HOME| BACKGROUND
PROJECT BACKGROUND
What Does the Land Use and Development Code Do?
The Land Use and Development Code ("LUDC") is City law about such things as:
- How land may be used and may not be used;
- How much can be built (e.g., how tall the buildings can be, how many homes can be put on each acre, how much of the lot they can cover, how much parking and landscaping must be provided);
- What resources have to be protected and how;
- How projects should be designed; and
- How approvals are granted for new development, expansions of existing buildings, or redevelopment.
Why Rewrite the Land Use and Development Code?
The City has had a LUDC for many years. In fact, the LUDC that the City uses today was originally adopted in 1989. That document has been amended about 160 times over the last 20 years.

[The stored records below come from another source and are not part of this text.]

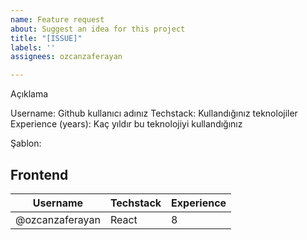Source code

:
 ```yaml
---
name: Feature request
about: Suggest an idea for this project
title: "[ISSUE]"
labels: ''
assignees: ozcanzaferayan

---
```


Açıklama

Username: Github kullanıcı adınız
Techstack: Kullandığınız teknolojiler
Experience (years): Kaç yıldır bu teknolojiyi kullandığınız

Şablon:
## Frontend
| Username        | Techstack    | Experience |
|-----------------|--------------| ---------- |
| @ozcanzaferayan | React        | 8          |
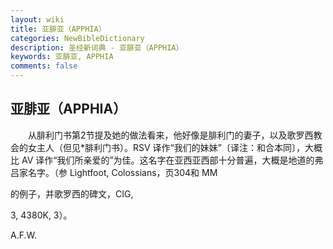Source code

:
 ```yaml
---
layout: wiki
title: 亚腓亚（APPHIA）
categories: NewBibleDictionary
description: 圣经新词典 - 亚腓亚（APPHIA）
keywords: 亚腓亚, APPHIA
comments: false
---
```


## 亚腓亚（APPHIA）

　　从腓利门书第2节提及她的做法看来，他好像是腓利门的妻子，以及歌罗西教会的女主人（但见*腓利门书）。RSV 译作“我们的妹妹”〔译注：和合本同〕，大概比 AV 译作“我们所亲爱的”为佳。这名字在亚西亚西部十分普遍，大概是地道的弗吕家名字。（参 Lightfoot, Colossians，页304和 MM

的例子，并歌罗西的碑文，CIG,

3, 4380K, 3）。

A.F.W.






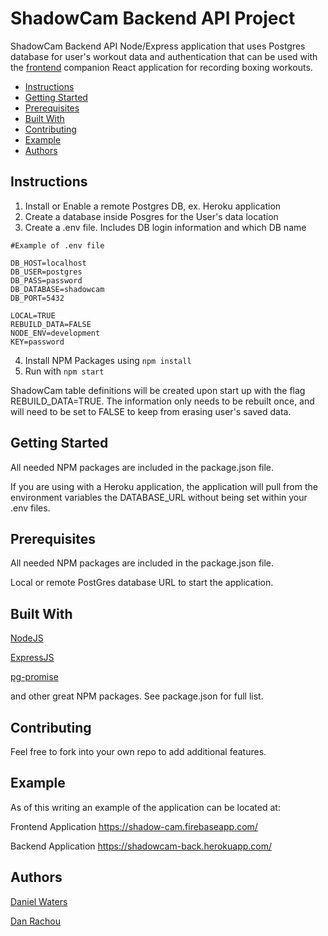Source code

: # ShadowCam Backend API Project
ShadowCam Backend API Node/Express application that uses Postgres database 
for user's workout data and authentication that can be used with the 
[frontend](https://github.com/DryWaters/shadowcam-front)
companion React application for recording boxing workouts.

* [Instructions](#instructions)
* [Getting Started](#getting-started)
* [Prerequisites](#prerequisites)
* [Built With](#built-with)
* [Contributing](#contributing)
* [Example](#example)
* [Authors](#authors)

## Instructions

1. Install or Enable a remote Postgres DB, ex. Heroku application
2. Create a database inside Posgres for the User's data location
3. Create a .env file.  Includes DB login information and which DB name

``` Shell
#Example of .env file

DB_HOST=localhost
DB_USER=postgres
DB_PASS=password
DB_DATABASE=shadowcam
DB_PORT=5432

LOCAL=TRUE
REBUILD_DATA=FALSE
NODE_ENV=development
KEY=password

```

4. Install NPM Packages using ``` npm install ```
5. Run with ``` npm start ```

ShadowCam table definitions will be created upon start up with the flag
REBUILD_DATA=TRUE.  The information only needs to be rebuilt once, and 
will need to be set to FALSE to keep from erasing user's saved data.

## Getting Started
All needed NPM packages are included in the package.json file. 

If you are using with a Heroku application, the application will pull
from the environment variables the DATABASE_URL without being
set within your .env files.

## Prerequisites
All needed NPM packages are included in the package.json file.

Local or remote PostGres database URL to start the application.

## Built With
[NodeJS](https://nodejs.org/en/)

[ExpressJS](https://expressjs.com/)

[pg-promise](https://github.com/vitaly-t/pg-promise)

and other great NPM packages.  See package.json for full list.

## Contributing
Feel free to fork into your own repo to add additional features.

## Example
As of this writing an example of the application can be located at:

Frontend Application
https://shadow-cam.firebaseapp.com/

Backend Application
https://shadowcam-back.herokuapp.com/

## Authors
[Daniel Waters](https://www.watersjournal.com)

[Dan Rachou](https://github.com/danrachou)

Since 1989, the City has developed and adopted a number of plans for its future development -- and it has grown, developed, and redeveloped. The LUDC has only changed incrementally in anticipation of, or in response to, new development.
Because of the many things it does, the LUDC started as a complicated document. 20 years of amendment has increased the document's complexity. This situation reduces certainty for landowners, adds unnecessary confusion to the development review process, and makes administration of the LUDC more difficult than it has to be.
Accordingly, over the course of the rewrite project, the LUDC will be directly calibrated to the City's plans and shared values (identified at public meetings), substantially reorganized, updated, and rewritten to ensure that it is easy to use, and consistent with the City Charter and applicable state and federal laws.